Polar Covalent Bonds: Within a single water molecule ( $H_2O$ ), the oxygen atom is more electronegative than the hydrogen atoms, meaning it has a stronger pull on shared electrons. This results in polar covalent bonds.
Molecular Polarity: The molecule is bent at an angle of approximately $104.5^{\circ}$ due to two lone pairs of electrons on the oxygen atom (VSEPR theory). This uneven geometry creates a dipole where the oxygen end is partially negative ( $\delta^-$ ) and the hydrogen ends are partially positive ( $\delta^+$ ).

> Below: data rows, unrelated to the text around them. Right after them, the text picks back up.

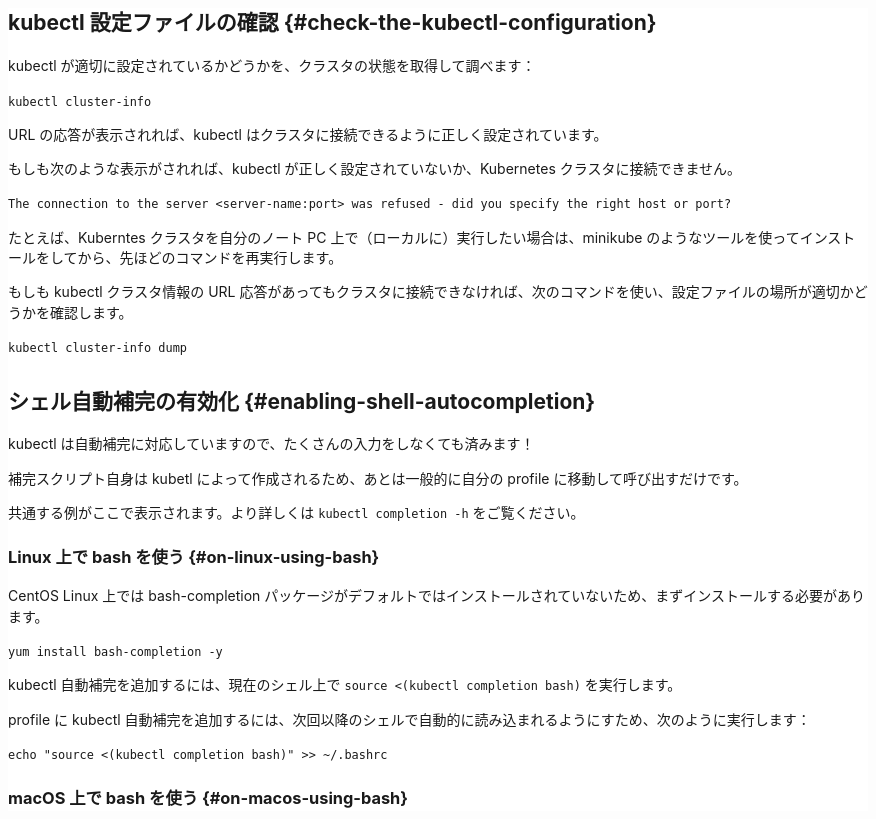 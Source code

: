 
## kubectl 設定ファイルの確認 {#check-the-kubectl-configuration}


kubectl が適切に設定されているかどうかを、クラスタの状態を取得して調べます：


```shell
kubectl cluster-info
```


URL の応答が表示されれば、kubectl はクラスタに接続できるように正しく設定されています。


もしも次のような表示がされれば、kubectl が正しく設定されていないか、Kubernetes クラスタに接続できません。

```shell
The connection to the server <server-name:port> was refused - did you specify the right host or port?
```


たとえば、Kuberntes クラスタを自分のノート PC 上で（ローカルに）実行したい場合は、minikube のようなツールを使ってインストールをしてから、先ほどのコマンドを再実行します。


もしも kubectl クラスタ情報の URL 応答があってもクラスタに接続できなければ、次のコマンドを使い、設定ファイルの場所が適切かどうかを確認します。

```shell
kubectl cluster-info dump
```


## シェル自動補完の有効化 {#enabling-shell-autocompletion}


kubectl は自動補完に対応していますので、たくさんの入力をしなくても済みます！


補完スクリプト自身は kubetl によって作成されるため、あとは一般的に自分の profile に移動して呼び出すだけです。


共通する例がここで表示されます。より詳しくは `kubectl completion -h` をご覧ください。


### Linux 上で bash を使う {#on-linux-using-bash}


CentOS Linux 上では bash-completion パッケージがデフォルトではインストールされていないため、まずインストールする必要があります。

```shell
yum install bash-completion -y
```


kubectl 自動補完を追加するには、現在のシェル上で `source <(kubectl completion bash)` を実行します。


profile に kubectl 自動補完を追加するには、次回以降のシェルで自動的に読み込まれるようにすため、次のように実行します：

```shell
echo "source <(kubectl completion bash)" >> ~/.bashrc
```


### macOS 上で bash を使う {#on-macos-using-bash}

Intermolecular Attraction: Hydrogen bonds form when the $\delta^+$ hydrogen of one water molecule is attracted to the $\delta^-$ oxygen of a neighboring molecule.
Strength: While individual hydrogen bonds are much weaker (about $1/20^{th}$ the strength) than covalent bonds, their collective effect is powerful.
States of Matter:
- Liquid: Hydrogen bonds behave like "flickering clusters," forming and breaking in trillionths of a second.
- Solid (Ice): As temperature drops, molecules move too slowly to break bonds. They lock into a crystalline lattice where each molecule is hydrogen-bonded to four partners at a fixed distance.

Cohesion: The tendency of water molecules to stick to each other. This allows for the transport of water against gravity in plants (xylem transport).
Adhesion: The clinging of water to other substances, such as the cell walls of plant vessels, which helps counter the downward pull of gravity.
Surface Tension: Resulting from the collective strength of hydrogen bonds at the air-water interface, water exhibits an unusually high surface tension ( $72.8\text{ dynes/cm}$ at $20^{\circ}C$ ).

High Specific Heat: Water's specific heat is $1\text{ cal/g}\cdot{}^{\circ}C$ (or $4.184\text{ J/g}\cdot{}^{\circ}C$ ).
- Heat must be absorbed to break hydrogen bonds before the molecules can move faster.
- Heat is released when hydrogen bonds form as water cools.
Environmental Buffer: This property allows large bodies of water to absorb massive amounts of solar heat during the day with only a slight change in temperature, stabilizing local climates.

Density Anomaly: Most substances contract and become denser when they solidify. Water reaches its maximum density at $4^{\circ}C$ . Below this temperature, it begins to expand as the crystalline lattice forms.
Ecological Importance: Ice floats because it is roughly $10\%$ less dense than liquid water. This floating layer insulates the liquid water below, preventing entire lakes from freezing solid and allowing life to survive beneath the surface.

Mechanism: Water is an effective solvent because its polar molecules are attracted to ions and polar solutes.
Hydration Shells: When an ionic compound (like $NaCl$ ) is placed in water, the oxygen ends of water molecules surround the sodium cations ( $Na^+$ ), and the hydrogen ends surround the chloride anions ( $Cl^-$ ), effectively shielding and dissolving the ions.
Hydrophobic Exclusion: Nonpolar substances (like oils) do not form hydrogen bonds and are pushed aside by water, a phenomenon critical for the formation of cell membranes (lipid bilayers).

Dissociation of Water: Occasionally, a hydrogen atom leaves its electron behind and joins another water molecule: $2H2O \rightleftharpoons H3O^+ + OH^-$ .
Mathematical Definition: pH is calculated as the negative logarithm (base $10$ ) of the hydrogen ion concentration: $pH = -\log[H^+]$ .
Neutrality: In pure water at $25^{\circ}C$ , the concentration of both $H^+$ and $OH^-$ is $10^{-7}\text{ M}$ , resulting in a pH of $7$ .

Homeostasis: Most biological fluids must maintain a pH between $6$ and $8$ .
Bicarbonate System: A key buffer in human blood is the carbonic acid ( $H2CO3$ ) and bicarbonate ( $HCO_3^-$ ) pair. If pH rises, the acid dissociates to release $H^+$ ; if pH drops, the base absorbs $H^+$ .

Chemical Process: As humans burn fossil fuels, more $CO2$ is absorbed by the oceans. The reaction is: $CO2 + H2O \rightarrow H2CO_3$ (carbonic acid).
Loss of Carbonate: The carbonic acid dissociates into $H^+$ and bicarbonate. These extra hydrogen ions then react with carbonate ions ( $CO_3^{2-}$ ) to form more bicarbonate.
Biological Conflict: By "scavenging" carbonate ions, the process reduces the concentration of $CO3^{2-}$ available for calcifying organisms (e.g., corals, mollusks) to build their calcium carbonate shells ( $CaCO3$ ).